#### [Supplied entries]
Segment Open

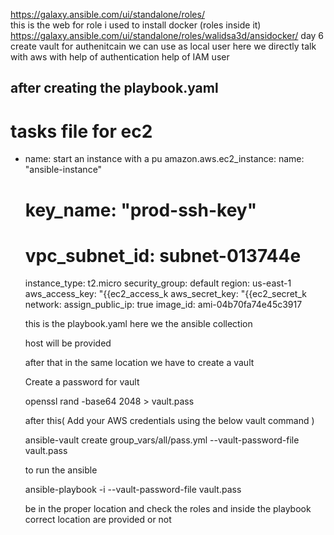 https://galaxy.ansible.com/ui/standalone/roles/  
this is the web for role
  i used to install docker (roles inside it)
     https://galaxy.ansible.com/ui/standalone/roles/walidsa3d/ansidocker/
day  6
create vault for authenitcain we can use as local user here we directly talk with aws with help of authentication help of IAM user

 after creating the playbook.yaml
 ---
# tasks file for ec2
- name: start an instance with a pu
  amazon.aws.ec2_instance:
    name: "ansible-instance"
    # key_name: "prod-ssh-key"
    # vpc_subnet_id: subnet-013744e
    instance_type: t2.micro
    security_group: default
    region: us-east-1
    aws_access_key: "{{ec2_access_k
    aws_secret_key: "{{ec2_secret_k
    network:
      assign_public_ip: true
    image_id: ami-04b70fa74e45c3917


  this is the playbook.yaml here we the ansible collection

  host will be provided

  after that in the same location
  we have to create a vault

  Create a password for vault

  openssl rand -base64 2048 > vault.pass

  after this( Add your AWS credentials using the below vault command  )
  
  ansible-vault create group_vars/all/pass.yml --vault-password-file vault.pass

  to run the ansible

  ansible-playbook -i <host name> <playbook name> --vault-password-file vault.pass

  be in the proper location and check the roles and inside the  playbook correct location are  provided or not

Segment Closed

#### [Exercise prompt]
If a line in the listing includes the word "here", it counts; report the number of such lines and nothing else.

#### [Expected answer]
2